Les majors pharmaceutiques misent sur l'Afrique
Les grands groupes pharmaceutiques sont déjà présents sur les deux plus gros marchés mondiaux que sont la Chine et l'Inde qui représentent près de la moitié de la population mondiale, l'Afrique avec son premier (1) milliard d'habitant d'ici à 2050 représente le futur marché à conquérir de la planète. En vingt ans (20), la consommation de médicaments a été multipliée par 5, cela veut dire que le continent africain a besoin soins et de médicaments, d’où l'intérêt des majors pharmaceutiques. Le groupe français Sanofi présent sur 78 pays, dont 6 en Afrique a inauguré son plus gros complexe de production en Algérie fin 2018, le groupe renforce sa présence en Afrique et participe à la lutte contre les faux médicaments. En 2008 Sanofi lançait " le laboratoire central d'analyse de contrefaçon à Tours" ce qui lui permet d'être à la pointe de la recherche en contrefaçon.
Faux médicaments : Un prétexte pour la reprise du marché des laboratoires
Tous les majors pharmaceutiques sont en guerre ouverte sur la question des faux médicaments à travers la planète et directement sur leur marché. Les Etats dirigeants et les différents services publics des pays du nord ont des législations et des textes de lois leur permettant de produire et de distribuer sur leurs marchés en toutes sécurité. A l'instar de Sanofi, les laboratoires veulent reprendre la main sur un marché existant et en devenir, ainsi ils ont tout intérêt à participer activement à la lutte contre les faux médicaments et à développer des partenariats avec les Etats africains en matière de sécurité et de contrôle.
C'est d'ailleurs des conventions avec les différents ministères de santé qui permet à Sanofi d'être au plus près des populations pour apporter des solutions sur des maladies de civilisation, présentes dans les pays où le laboratoire est implanté, avec des traitements déjà éprouvés dans des pays développés, des brevets de médicaments génériques à forte rentabilités. Les laboratoires en Europe, et les obligations des Etats membres, obligeant la réduction des dépenses de santé, en instaurant l'utilisation des médicaments génériques est un bon alibi pour développer les ventes sur un continent en croissance à deux chiffres avec des produits manufacturés, produits directement sur le continent africain.
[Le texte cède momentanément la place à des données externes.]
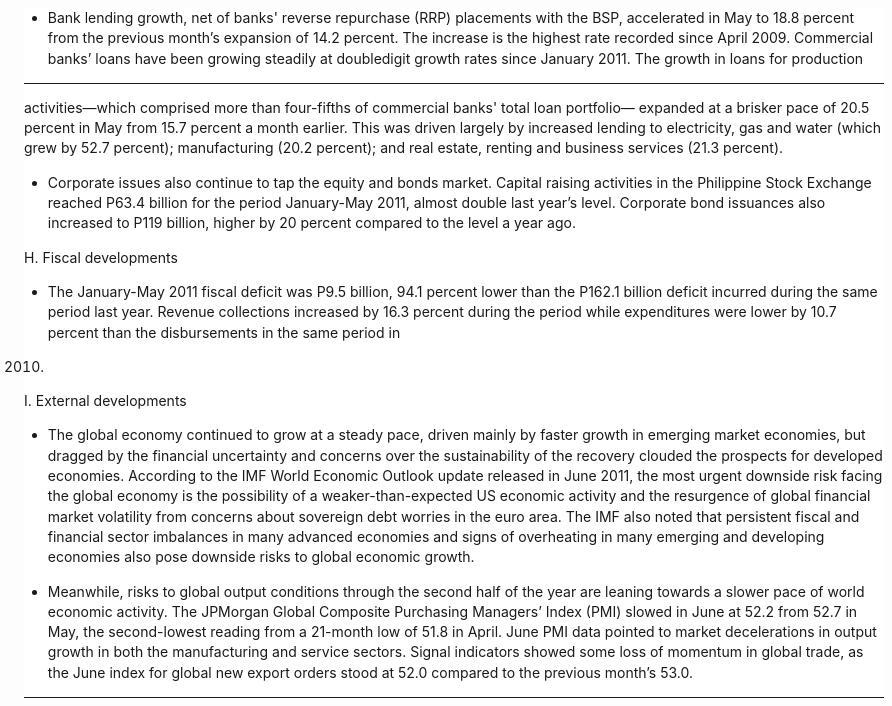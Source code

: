   - Bank lending growth, net of banks' reverse repurchase (RRP) placements with
the BSP, accelerated in May to 18.8 percent from the previous month’s
expansion of 14.2 percent. The increase is the highest rate recorded since
April 2009. Commercial banks’ loans have been growing steadily at doubledigit growth rates since January 2011. The growth in loans for production


-----

activities—which comprised more than four-fifths of commercial banks' total
loan portfolio— expanded at a brisker pace of 20.5 percent in May from 15.7
percent a month earlier. This was driven largely by increased lending to
electricity, gas and water (which grew by 52.7 percent); manufacturing (20.2
percent); and real estate, renting and business services (21.3 percent).

  - Corporate issues also continue to tap the equity and bonds market. Capital
raising activities in the Philippine Stock Exchange reached P63.4 billion for the
period January-May 2011, almost double last year’s level. Corporate bond
issuances also increased to P119 billion, higher by 20 percent compared to
the level a year ago.

H.  Fiscal developments

  - The January-May 2011 fiscal deficit was P9.5 billion, 94.1 percent lower than
the P162.1 billion deficit incurred during the same period last year. Revenue
collections increased by 16.3 percent during the period while expenditures
were lower by 10.7 percent than the disbursements in the same period in
2010.

I.  External developments

  - The global economy continued to grow at a steady pace, driven mainly by
faster growth in emerging market economies, but dragged by the financial
uncertainty and concerns over the sustainability of the recovery clouded the
prospects for developed economies. According to the IMF World Economic
Outlook update released in June 2011, the most urgent downside risk facing
the global economy is the possibility of a weaker-than-expected US economic
activity and the resurgence of global financial market volatility from concerns
about sovereign debt worries in the euro area. The IMF also noted that
persistent fiscal and financial sector imbalances in many advanced economies
and signs of overheating in many emerging and developing economies also
pose downside risks to global economic growth.

  - Meanwhile, risks to global output conditions through the second half of the
year are leaning towards a slower pace of world economic activity. The
JPMorgan Global Composite Purchasing Managers’ Index (PMI) slowed in
June at 52.2 from 52.7 in May, the second-lowest reading from a 21-month
low of 51.8 in April. June PMI data pointed to market decelerations in output
growth in both the manufacturing and service sectors. Signal indicators
showed some loss of momentum in global trade, as the June index for global
new export orders stood at 52.0 compared to the previous month’s 53.0.


-----

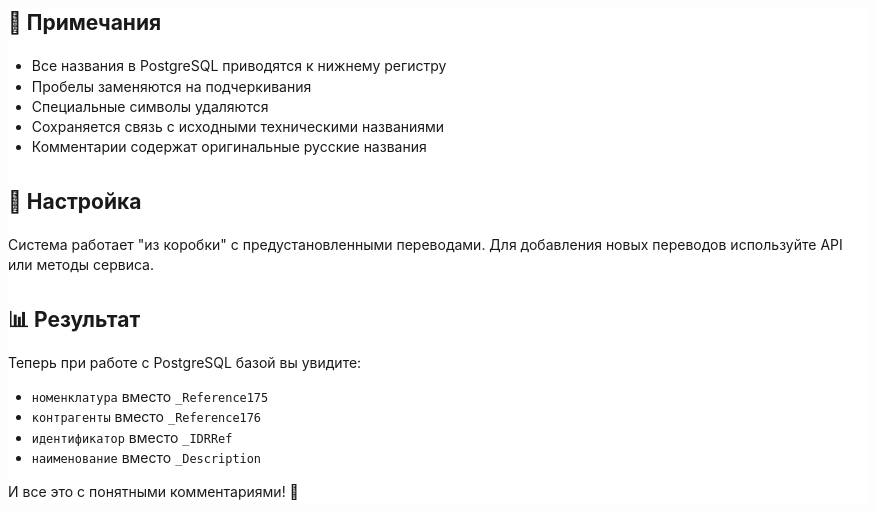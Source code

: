 ## 📝 Примечания

- Все названия в PostgreSQL приводятся к нижнему регистру
- Пробелы заменяются на подчеркивания
- Специальные символы удаляются
- Сохраняется связь с исходными техническими названиями
- Комментарии содержат оригинальные русские названия

## 🔧 Настройка

Система работает "из коробки" с предустановленными переводами. Для добавления новых переводов используйте API или методы сервиса.

## 📊 Результат

Теперь при работе с PostgreSQL базой вы увидите:
- `номенклатура` вместо `_Reference175`
- `контрагенты` вместо `_Reference176`
- `идентификатор` вместо `_IDRRef`
- `наименование` вместо `_Description`

И все это с понятными комментариями! 🎉
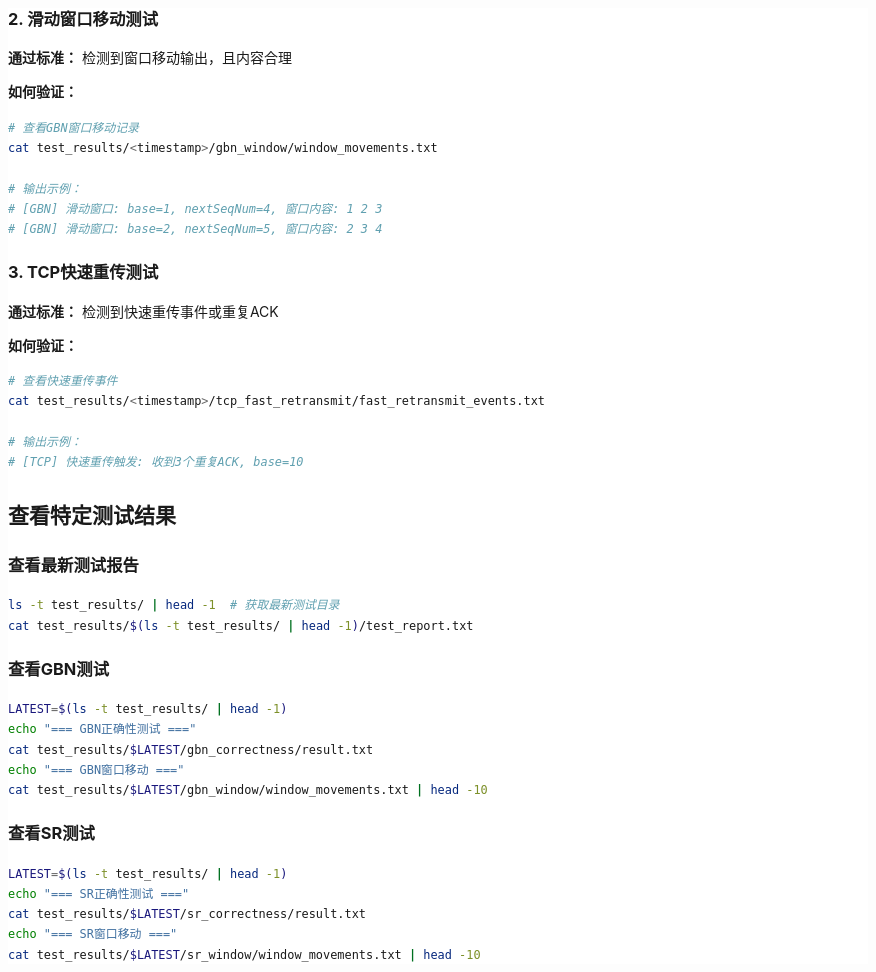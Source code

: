 ### 2. 滑动窗口移动测试

**通过标准：** 检测到窗口移动输出，且内容合理

**如何验证：**
```bash
# 查看GBN窗口移动记录
cat test_results/<timestamp>/gbn_window/window_movements.txt

# 输出示例：
# [GBN] 滑动窗口: base=1, nextSeqNum=4, 窗口内容: 1 2 3
# [GBN] 滑动窗口: base=2, nextSeqNum=5, 窗口内容: 2 3 4
```

### 3. TCP快速重传测试

**通过标准：** 检测到快速重传事件或重复ACK

**如何验证：**
```bash
# 查看快速重传事件
cat test_results/<timestamp>/tcp_fast_retransmit/fast_retransmit_events.txt

# 输出示例：
# [TCP] 快速重传触发: 收到3个重复ACK, base=10
```

## 查看特定测试结果

### 查看最新测试报告
```bash
ls -t test_results/ | head -1  # 获取最新测试目录
cat test_results/$(ls -t test_results/ | head -1)/test_report.txt
```

### 查看GBN测试
```bash
LATEST=$(ls -t test_results/ | head -1)
echo "=== GBN正确性测试 ==="
cat test_results/$LATEST/gbn_correctness/result.txt
echo "=== GBN窗口移动 ==="
cat test_results/$LATEST/gbn_window/window_movements.txt | head -10
```

### 查看SR测试
```bash
LATEST=$(ls -t test_results/ | head -1)
echo "=== SR正确性测试 ==="
cat test_results/$LATEST/sr_correctness/result.txt
echo "=== SR窗口移动 ==="
cat test_results/$LATEST/sr_window/window_movements.txt | head -10
```
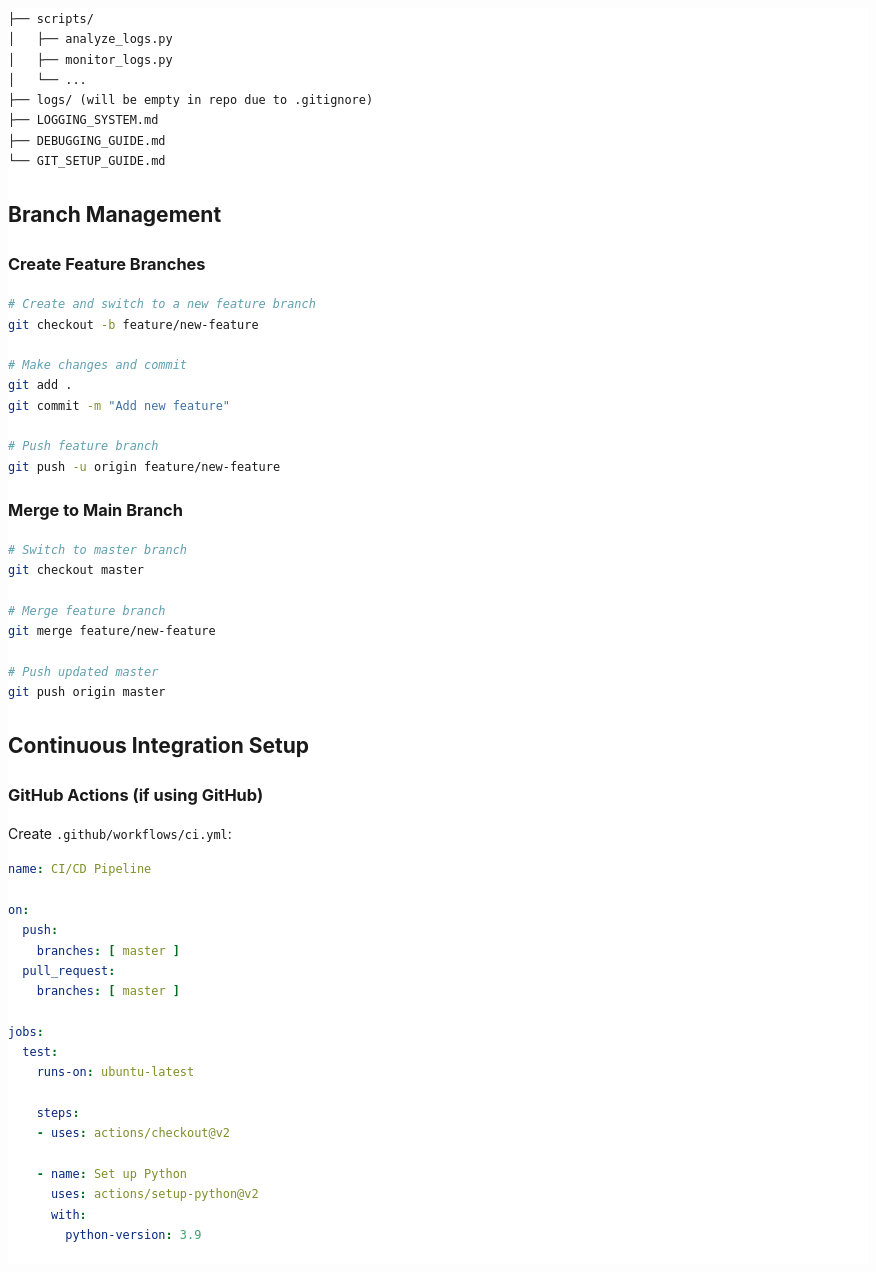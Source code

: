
 ```
├── scripts/
│   ├── analyze_logs.py
│   ├── monitor_logs.py
│   └── ...
├── logs/ (will be empty in repo due to .gitignore)
├── LOGGING_SYSTEM.md
├── DEBUGGING_GUIDE.md
└── GIT_SETUP_GUIDE.md
```

## Branch Management

### Create Feature Branches
```bash
# Create and switch to a new feature branch
git checkout -b feature/new-feature

# Make changes and commit
git add .
git commit -m "Add new feature"

# Push feature branch
git push -u origin feature/new-feature
```

### Merge to Main Branch
```bash
# Switch to master branch
git checkout master

# Merge feature branch
git merge feature/new-feature

# Push updated master
git push origin master
```

## Continuous Integration Setup

### GitHub Actions (if using GitHub)
Create `.github/workflows/ci.yml`:
```yaml
name: CI/CD Pipeline

on:
  push:
    branches: [ master ]
  pull_request:
    branches: [ master ]

jobs:
  test:
    runs-on: ubuntu-latest
    
    steps:
    - uses: actions/checkout@v2
    
    - name: Set up Python
      uses: actions/setup-python@v2
      with:
        python-version: 3.9
    
```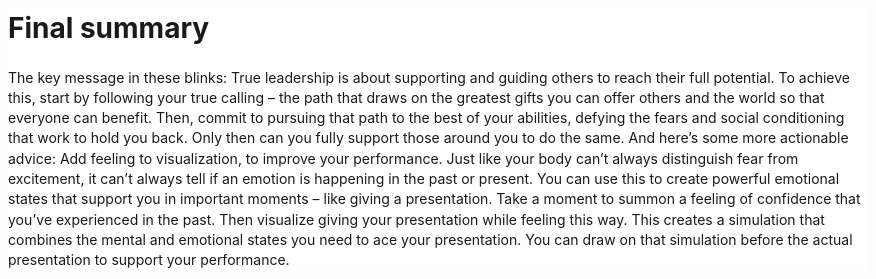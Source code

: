 # Final summary
The key message in these blinks:
True leadership is about supporting and guiding others to reach their full potential. To achieve this, start by following your true calling – the path that draws on the greatest gifts you can offer others and the world so that everyone can benefit. Then, commit to pursuing that path to the best of your abilities, defying the fears and social conditioning that work to hold you back. Only then can you fully support those around you to do the same.
And here’s some more actionable advice:
Add feeling to visualization, to improve your performance.
Just like your body can’t always distinguish fear from excitement, it can’t always tell if an emotion is happening in the past or present. You can use this to create powerful emotional states that support you in important moments – like giving a presentation. Take a moment to summon a feeling of confidence that you’ve experienced in the past. Then visualize giving your presentation while feeling this way. This creates a simulation that combines the mental and emotional states you need to ace your presentation. You can draw on that simulation before the actual presentation to support your performance.

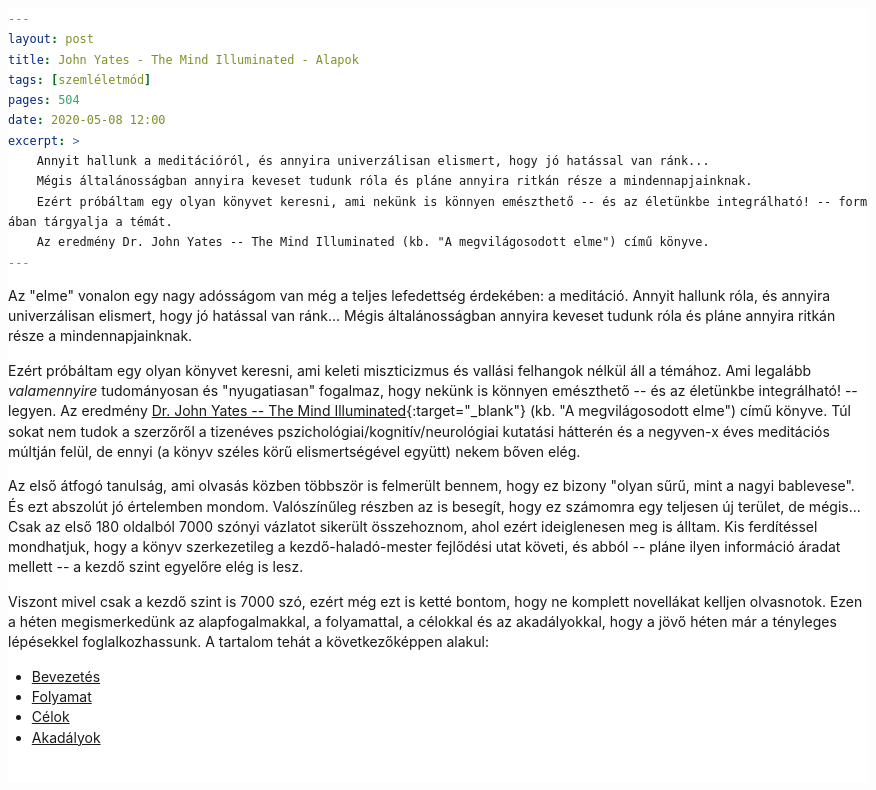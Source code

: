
 ```yaml
---
layout: post
title: John Yates - The Mind Illuminated - Alapok
tags: [szemléletmód]
pages: 504
date: 2020-05-08 12:00
excerpt: >
    Annyit hallunk a meditációról, és annyira univerzálisan elismert, hogy jó hatással van ránk...
    Mégis általánosságban annyira keveset tudunk róla és pláne annyira ritkán része a mindennapjainknak.
    Ezért próbáltam egy olyan könyvet keresni, ami nekünk is könnyen emészthető -- és az életünkbe integrálható! -- formában tárgyalja a témát.
    Az eredmény Dr. John Yates -- The Mind Illuminated (kb. "A megvilágosodott elme") című könyve.
---
```


Az "elme" vonalon egy nagy adósságom van még a teljes lefedettség érdekében: a meditáció.
Annyit hallunk róla, és annyira univerzálisan elismert, hogy jó hatással van ránk...
Mégis általánosságban annyira keveset tudunk róla és pláne annyira ritkán része a mindennapjainknak.

Ezért próbáltam egy olyan könyvet keresni, ami keleti miszticizmus és vallási felhangok nélkül áll a témához.
Ami legalább _valamennyire_ tudományosan és "nyugatiasan" fogalmaz, hogy nekünk is könnyen emészthető -- és az életünkbe integrálható! -- legyen.
Az eredmény [Dr. John Yates -- The Mind Illuminated](https://www.goodreads.com/book/show/25942786-the-mind-illuminated){:target="_blank"} (kb. "A megvilágosodott elme") című könyve.
Túl sokat nem tudok a szerzőről a tizenéves pszichológiai/kognitív/neurológiai kutatási hátterén és a negyven-x éves meditációs múltján felül, de ennyi (a könyv széles körű elismertségével együtt) nekem bőven elég.

Az első átfogó tanulság, ami olvasás közben többször is felmerült bennem, hogy ez bizony "olyan sűrű, mint a nagyi bablevese".
És ezt abszolút jó értelemben mondom.
Valószínűleg részben az is besegít, hogy ez számomra egy teljesen új terület, de mégis...
Csak az első 180 oldalból 7000 szónyi vázlatot sikerült összehoznom, ahol ezért ideiglenesen meg is álltam.
Kis ferdítéssel mondhatjuk, hogy a könyv szerkezetileg a kezdő-haladó-mester fejlődési utat követi, és abból -- pláne ilyen információ áradat mellett -- a kezdő szint egyelőre elég is lesz.

Viszont mivel csak a kezdő szint is 7000 szó, ezért még ezt is ketté bontom, hogy ne komplett novellákat kelljen olvasnotok.
Ezen a héten megismerkedünk az alapfogalmakkal, a folyamattal, a célokkal és az akadályokkal, hogy a jövő héten már a tényleges lépésekkel foglalkozhassunk.
A tartalom tehát a következőképpen alakul:

- [Bevezetés](#bevezetés)
- [Folyamat](#folyamat)
- [Célok](#célok)
- [Akadályok](#akadályok)

<br />
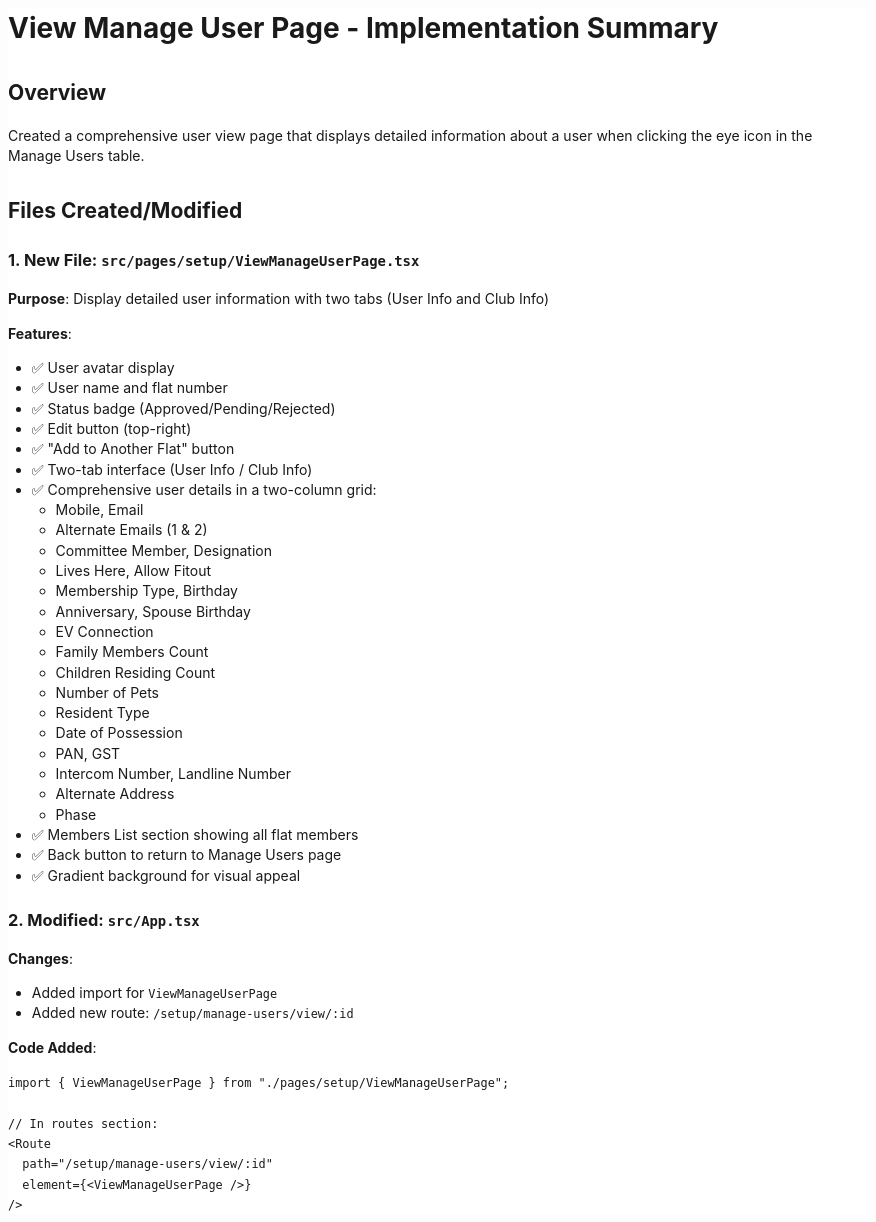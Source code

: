 # View Manage User Page - Implementation Summary

## Overview
Created a comprehensive user view page that displays detailed information about a user when clicking the eye icon in the Manage Users table.

## Files Created/Modified

### 1. New File: `src/pages/setup/ViewManageUserPage.tsx`
**Purpose**: Display detailed user information with two tabs (User Info and Club Info)

**Features**:
- ✅ User avatar display
- ✅ User name and flat number
- ✅ Status badge (Approved/Pending/Rejected)
- ✅ Edit button (top-right)
- ✅ "Add to Another Flat" button
- ✅ Two-tab interface (User Info / Club Info)
- ✅ Comprehensive user details in a two-column grid:
  - Mobile, Email
  - Alternate Emails (1 & 2)
  - Committee Member, Designation
  - Lives Here, Allow Fitout
  - Membership Type, Birthday
  - Anniversary, Spouse Birthday
  - EV Connection
  - Family Members Count
  - Children Residing Count
  - Number of Pets
  - Resident Type
  - Date of Possession
  - PAN, GST
  - Intercom Number, Landline Number
  - Alternate Address
  - Phase
- ✅ Members List section showing all flat members
- ✅ Back button to return to Manage Users page
- ✅ Gradient background for visual appeal

### 2. Modified: `src/App.tsx`
**Changes**:
- Added import for `ViewManageUserPage`
- Added new route: `/setup/manage-users/view/:id`

**Code Added**:
```tsx
import { ViewManageUserPage } from "./pages/setup/ViewManageUserPage";

// In routes section:
<Route
  path="/setup/manage-users/view/:id"
  element={<ViewManageUserPage />}
/>
```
Les majors mondiaux des médicaments entretiennent d'étroites collaborations avec les ONG par le biais de subventions, ce qui in-fine ouvre une porte sur les populations et une position dominante sur des pays en forte demande de soins et de médicaments, Novartis (Suisse) et GSK (Uk) l'ont bien compris, eux aussi abordent le continent avec les différentes ONG, afin de promouvoir Leurs produits. Les laboratoires sont au plus près des décideurs aux niveaux gouvernementaux des pays en développement, ce qui leurs permet de proposer des solutions globales de santé, à commencer par les différents dépistages (VIH, Hepatite C..), des solutions stables leurs permettant de sécuriser le marché. 90% des urgences en soins et en médicaments proviennent de pays en développement et seul 10% des populations en bénéficie.